DIRECTIONS FOR THIS TASK » Search the records for the string "compositeInfo", then copy each line where it appears.

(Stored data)
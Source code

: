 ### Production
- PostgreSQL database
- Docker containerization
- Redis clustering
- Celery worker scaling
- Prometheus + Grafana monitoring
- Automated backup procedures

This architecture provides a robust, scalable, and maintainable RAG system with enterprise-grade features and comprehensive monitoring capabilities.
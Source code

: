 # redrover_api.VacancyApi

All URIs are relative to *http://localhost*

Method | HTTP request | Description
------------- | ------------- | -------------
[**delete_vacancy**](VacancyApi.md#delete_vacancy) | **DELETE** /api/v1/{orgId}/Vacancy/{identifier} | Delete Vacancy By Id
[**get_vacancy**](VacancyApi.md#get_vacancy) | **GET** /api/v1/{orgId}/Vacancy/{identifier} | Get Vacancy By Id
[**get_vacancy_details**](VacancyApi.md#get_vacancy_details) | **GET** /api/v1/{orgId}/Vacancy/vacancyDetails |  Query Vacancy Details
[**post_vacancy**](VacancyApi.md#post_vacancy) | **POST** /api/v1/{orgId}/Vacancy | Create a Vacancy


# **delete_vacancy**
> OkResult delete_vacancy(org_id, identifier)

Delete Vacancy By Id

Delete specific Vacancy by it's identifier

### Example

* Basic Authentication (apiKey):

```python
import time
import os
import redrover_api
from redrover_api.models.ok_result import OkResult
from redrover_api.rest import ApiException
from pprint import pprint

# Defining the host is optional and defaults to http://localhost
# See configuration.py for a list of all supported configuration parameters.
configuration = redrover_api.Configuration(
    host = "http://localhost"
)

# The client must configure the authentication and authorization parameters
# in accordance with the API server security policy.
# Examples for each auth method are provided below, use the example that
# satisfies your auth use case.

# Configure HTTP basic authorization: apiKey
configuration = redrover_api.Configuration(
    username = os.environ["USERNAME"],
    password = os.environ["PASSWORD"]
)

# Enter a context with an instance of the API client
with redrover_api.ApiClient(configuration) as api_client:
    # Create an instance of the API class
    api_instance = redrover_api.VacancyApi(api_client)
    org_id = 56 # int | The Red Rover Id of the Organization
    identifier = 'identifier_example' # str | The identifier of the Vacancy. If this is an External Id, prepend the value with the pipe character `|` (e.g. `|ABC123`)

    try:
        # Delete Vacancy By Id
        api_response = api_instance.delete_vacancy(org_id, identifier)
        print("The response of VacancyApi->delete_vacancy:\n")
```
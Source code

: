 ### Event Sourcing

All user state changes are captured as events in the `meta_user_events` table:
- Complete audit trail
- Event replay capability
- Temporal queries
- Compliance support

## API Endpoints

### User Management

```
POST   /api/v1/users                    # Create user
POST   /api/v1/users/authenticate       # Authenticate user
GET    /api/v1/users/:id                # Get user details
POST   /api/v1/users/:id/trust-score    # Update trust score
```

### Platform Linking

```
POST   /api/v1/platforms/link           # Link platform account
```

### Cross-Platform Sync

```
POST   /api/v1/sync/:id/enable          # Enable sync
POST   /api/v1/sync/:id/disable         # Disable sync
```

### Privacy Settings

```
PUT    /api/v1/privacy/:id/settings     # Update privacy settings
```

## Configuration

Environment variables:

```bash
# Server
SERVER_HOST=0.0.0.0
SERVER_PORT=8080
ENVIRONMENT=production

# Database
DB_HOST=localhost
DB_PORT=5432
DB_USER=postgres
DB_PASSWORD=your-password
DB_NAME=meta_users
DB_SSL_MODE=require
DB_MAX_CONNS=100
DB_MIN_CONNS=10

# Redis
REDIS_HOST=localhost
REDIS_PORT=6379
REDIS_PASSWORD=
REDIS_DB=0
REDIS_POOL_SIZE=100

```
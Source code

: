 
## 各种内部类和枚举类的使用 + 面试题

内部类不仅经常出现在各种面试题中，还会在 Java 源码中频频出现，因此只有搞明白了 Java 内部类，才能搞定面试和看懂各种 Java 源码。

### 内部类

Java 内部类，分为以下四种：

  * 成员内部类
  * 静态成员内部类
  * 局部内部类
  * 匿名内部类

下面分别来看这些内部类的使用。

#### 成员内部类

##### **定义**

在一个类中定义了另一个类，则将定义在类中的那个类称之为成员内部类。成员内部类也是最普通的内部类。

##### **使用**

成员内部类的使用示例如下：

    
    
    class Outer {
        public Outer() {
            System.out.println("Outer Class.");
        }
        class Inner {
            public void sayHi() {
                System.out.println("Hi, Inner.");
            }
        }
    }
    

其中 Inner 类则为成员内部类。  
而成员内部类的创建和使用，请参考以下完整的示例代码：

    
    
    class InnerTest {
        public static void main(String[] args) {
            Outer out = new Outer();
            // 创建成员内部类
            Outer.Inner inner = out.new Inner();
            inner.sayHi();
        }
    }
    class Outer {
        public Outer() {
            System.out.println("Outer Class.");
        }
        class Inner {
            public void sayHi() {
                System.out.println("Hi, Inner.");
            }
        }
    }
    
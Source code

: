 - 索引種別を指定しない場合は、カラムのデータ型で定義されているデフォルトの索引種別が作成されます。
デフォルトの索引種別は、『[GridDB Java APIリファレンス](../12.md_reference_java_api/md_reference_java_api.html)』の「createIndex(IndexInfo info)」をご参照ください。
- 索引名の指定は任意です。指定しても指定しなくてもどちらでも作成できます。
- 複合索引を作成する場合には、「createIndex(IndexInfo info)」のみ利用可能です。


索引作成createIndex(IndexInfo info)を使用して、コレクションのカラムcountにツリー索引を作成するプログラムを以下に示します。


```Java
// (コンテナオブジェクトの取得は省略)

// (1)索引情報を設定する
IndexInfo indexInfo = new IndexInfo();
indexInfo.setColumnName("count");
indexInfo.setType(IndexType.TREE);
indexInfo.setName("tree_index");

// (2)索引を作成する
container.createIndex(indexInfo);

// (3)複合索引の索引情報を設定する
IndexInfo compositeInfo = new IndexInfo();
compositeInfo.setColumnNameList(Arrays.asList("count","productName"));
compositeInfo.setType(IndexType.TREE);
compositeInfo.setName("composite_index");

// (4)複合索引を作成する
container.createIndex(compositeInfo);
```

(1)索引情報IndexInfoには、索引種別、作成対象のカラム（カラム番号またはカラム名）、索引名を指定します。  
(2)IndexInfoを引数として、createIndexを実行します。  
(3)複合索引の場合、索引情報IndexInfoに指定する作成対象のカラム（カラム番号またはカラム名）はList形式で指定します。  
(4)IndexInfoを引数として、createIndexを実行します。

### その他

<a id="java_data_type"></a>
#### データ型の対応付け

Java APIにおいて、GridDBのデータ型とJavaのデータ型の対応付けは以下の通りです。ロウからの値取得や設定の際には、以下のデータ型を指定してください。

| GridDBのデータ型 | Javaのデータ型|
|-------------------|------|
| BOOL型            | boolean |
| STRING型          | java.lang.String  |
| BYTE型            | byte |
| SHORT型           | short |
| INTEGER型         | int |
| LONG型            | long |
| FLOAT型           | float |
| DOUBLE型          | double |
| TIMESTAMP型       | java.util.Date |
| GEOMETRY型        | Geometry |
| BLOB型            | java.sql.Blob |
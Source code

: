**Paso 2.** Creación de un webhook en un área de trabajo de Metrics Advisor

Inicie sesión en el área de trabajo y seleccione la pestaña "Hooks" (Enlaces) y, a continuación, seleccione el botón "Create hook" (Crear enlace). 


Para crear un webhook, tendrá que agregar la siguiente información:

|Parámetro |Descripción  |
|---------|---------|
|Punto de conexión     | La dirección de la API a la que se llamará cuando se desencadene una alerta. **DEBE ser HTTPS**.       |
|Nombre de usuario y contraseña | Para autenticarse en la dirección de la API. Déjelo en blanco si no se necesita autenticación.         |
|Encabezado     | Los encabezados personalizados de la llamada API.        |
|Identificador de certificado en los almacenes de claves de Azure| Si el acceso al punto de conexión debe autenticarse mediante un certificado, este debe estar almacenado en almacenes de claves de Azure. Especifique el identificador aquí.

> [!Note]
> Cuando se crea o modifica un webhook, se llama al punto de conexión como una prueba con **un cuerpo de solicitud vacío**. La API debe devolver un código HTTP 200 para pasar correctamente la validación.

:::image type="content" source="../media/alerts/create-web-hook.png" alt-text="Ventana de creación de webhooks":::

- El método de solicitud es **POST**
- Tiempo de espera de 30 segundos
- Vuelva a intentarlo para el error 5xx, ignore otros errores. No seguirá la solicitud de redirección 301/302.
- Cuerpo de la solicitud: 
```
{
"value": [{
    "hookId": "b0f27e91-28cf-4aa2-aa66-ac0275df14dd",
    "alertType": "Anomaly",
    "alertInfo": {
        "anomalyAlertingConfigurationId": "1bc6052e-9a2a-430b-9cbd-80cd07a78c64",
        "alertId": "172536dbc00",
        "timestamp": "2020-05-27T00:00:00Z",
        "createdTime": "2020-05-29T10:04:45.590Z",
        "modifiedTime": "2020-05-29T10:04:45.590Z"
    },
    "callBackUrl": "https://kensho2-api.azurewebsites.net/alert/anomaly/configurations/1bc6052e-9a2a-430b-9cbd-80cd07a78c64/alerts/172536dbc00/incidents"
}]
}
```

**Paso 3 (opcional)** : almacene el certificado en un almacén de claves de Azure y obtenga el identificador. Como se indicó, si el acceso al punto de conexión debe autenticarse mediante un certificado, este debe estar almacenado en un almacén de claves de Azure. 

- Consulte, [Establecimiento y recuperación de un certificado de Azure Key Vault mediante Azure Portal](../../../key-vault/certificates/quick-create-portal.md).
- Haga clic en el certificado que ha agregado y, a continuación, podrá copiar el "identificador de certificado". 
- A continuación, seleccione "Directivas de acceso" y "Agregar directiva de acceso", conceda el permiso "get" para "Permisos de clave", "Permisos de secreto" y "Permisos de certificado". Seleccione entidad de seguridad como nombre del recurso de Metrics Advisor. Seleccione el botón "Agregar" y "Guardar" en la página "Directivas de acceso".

SOLUTION TO THE PROBLEM »
IndexInfo compositeInfo = new IndexInfo();
compositeInfo.setColumnNameList(Arrays.asList("count","productName"));
compositeInfo.setType(IndexType.TREE);
compositeInfo.setName("composite_index");
container.createIndex(compositeInfo);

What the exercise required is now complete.